Institute of Gender in Medicine, Charité-Universitätsmedizin Berlin, Berlin, Germany.
Biomed Res Int. 2013;2013:108475. doi: 10.1155/2013/108475. Epub 2013 Jul 8.
Incomplete revascularization negatively affects survival after coronary artery bypass surgery (CABG). Since gender and classification technique might impact outcome and reporting, we investigated their effect on revascularization patterns and mortality.
A cohort of bypass patients (N = 1545, 23% women) was enrolled prospectively.
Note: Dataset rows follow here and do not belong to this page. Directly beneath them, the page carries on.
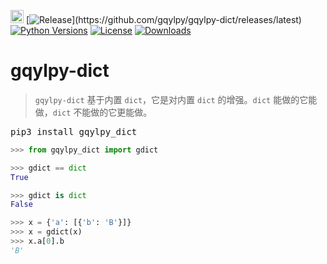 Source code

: [<img alt="LOGO" src="http://www.gqylpy.com/static/img/favicon.ico" height="21" width="21"/>](http://www.gqylpy.com)
[![Release](https://img.shields.io/github/release/gqylpy/gqylpy-dict.svg?style=flat-square")](https://github.com/gqylpy/gqylpy-dict/releases/latest)
[![Python Versions](https://img.shields.io/pypi/pyversions/gqylpy_dict)](https://pypi.org/project/gqylpy_dict)
[![License](https://img.shields.io/pypi/l/gqylpy_dict)](https://github.com/gqylpy/gqylpy-dict/blob/master/LICENSE)
[![Downloads](https://pepy.tech/badge/gqylpy_dict/month)](https://pepy.tech/project/gqylpy_dict)

# gqylpy-dict

> `gqylpy-dict` 基于内置 `dict`，它是对内置 `dict` 的增强。`dict` 能做的它能做，`dict` 不能做的它更能做。

<kbd>pip3 install gqylpy_dict</kbd>

```python
>>> from gqylpy_dict import gdict

>>> gdict == dict
True

>>> gdict is dict
False

>>> x = {'a': [{'b': 'B'}]}
>>> x = gdict(x)
>>> x.a[0].b
'B'
```
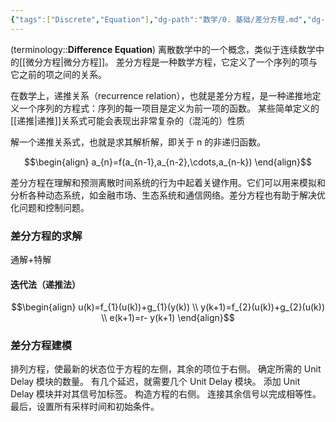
 ```yaml
---
{"tags":["Discrete","Equation"],"dg-path":"数学/0. 基础/差分方程.md","dg-publish":true,"permalink":"/数学/0. 基础/差分方程/","dgPassFrontmatter":true,"noteIcon":"","created":"2024-05-21T15:20:28.000+08:00","updated":"2025-04-14T17:56:04.723+08:00"}
---
```



(terminology::**Difference Equation**)
离散数学中的一个概念，类似于连续数学中的[[微分方程\|微分方程]]。
差分方程是一种数学方程，它定义了一个序列的项与它之前的项之间的关系。


在数学上，递推关系（recurrence relation），也就是差分方程，是一种递推地定义一个序列的方程式：序列的每一项目是定义为前一项的函数。
某些简单定义的[[递推\|递推]]关系式可能会表现出非常复杂的（混沌的）性质

解一个递推关系式，也就是求其解析解，即关于 n 的非递归函数。

$$\begin{align}
a_{n}=f(a_{n-1},a_{n-2},\cdots,a_{n-k})
\end{align}$$

差分方程在理解和预测离散时间系统的行为中起着关键作用。它们可以用来模拟和分析各种动态系统，如金融市场、生态系统和通信网络。差分方程也有助于解决优化问题和控制问题。




### 差分方程的求解

通解+特解

#### 迭代法（递推法）
$$\begin{align}
u(k)=f_{1}(u(k))+g_{1}(y(k)) \\
y(k+1)=f_{2}(u(k))+g_{2}(u(k)) \\
e(k+1)=r- y(k+1)
\end{align}$$




### 差分方程建模
排列方程，使最新的状态位于方程的左侧，其余的项位于右侧。
确定所需的 Unit Delay 模块的数量。
有几个延迟，就需要几个 Unit Delay 模块。
添加 Unit Delay 模块并对其信号加标签。
构造方程的右侧。
连接其余信号以完成相等性。
最后，设置所有采样时间和初始条件。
The degree of revascularization was determined as mathematical difference between affected vessels upon diagnosis and number of grafts or the surgeon's rating on the case file.
Although men displayed more triple-vessel disease, they obtained complete revascularization more frequently than women (85% versus 77%, P < 0.001). The two calculation methods identified analogous percentages of incompletely revascularized patients, yet there was only a 50% overlap between the two groups. Mathematically, more women, older patients, and patients with NYHA class III/IV appeared incompletely revascularized, while the surgeons identified more patients undergoing technically challenging procedures. Regardless of the definition, incompleteness was a significant risk factor for mortality in both genders (mathematical calculation: HR 2.62, 95% CI 1.76-3.89, P < 0.001; surgeon: HR 2.04, 95% CI 1.35-3.89, P = 0.001).
Given the differences in identification patterns, we advise that the mathematical calculation be performed after-procedure in all patients regardless of the surgeons' rating to uncover additional subjects at increased risk.
在冠状动脉旁路移植术(CABG)后,不完全血运重建会对患者的生存产生负面影响。由于性别和分类技术可能会影响结果和报告,我们研究了它们对血运重建模式和死亡率的影响。
前瞻性地纳入了一组旁路患者(N=1545 例,23%为女性)。血运重建程度通过诊断时受影响的血管数量与移植血管数量之间的数学差异或外科医生在病历上的评分来确定。
尽管男性表现出更多的三支血管病变,但他们比女性更常获得完全血运重建(85% vs. 77%,P<0.001)。两种计算方法确定了类似的不完全血运重建患者比例,但两组之间只有 50%的重叠。从数学角度来看,更多的女性、年龄较大的患者和 NYHA 心功能分级 III/IV 的患者似乎存在不完全血运重建,而外科医生则识别出更多接受技术挑战性手术的患者。无论采用哪种定义,不完全血运重建都是两种性别患者死亡的显著危险因素(数学计算:HR 2.62,95%CI 1.76-3.89,P<0.001;外科医生评估:HR 2.04,95%CI 1.35-3.89,P=0.001)。
鉴于识别模式的差异,我们建议在所有患者中,无论外科医生的评分如何,都应在术后进行数学计算,以发现更多处于高风险的患者。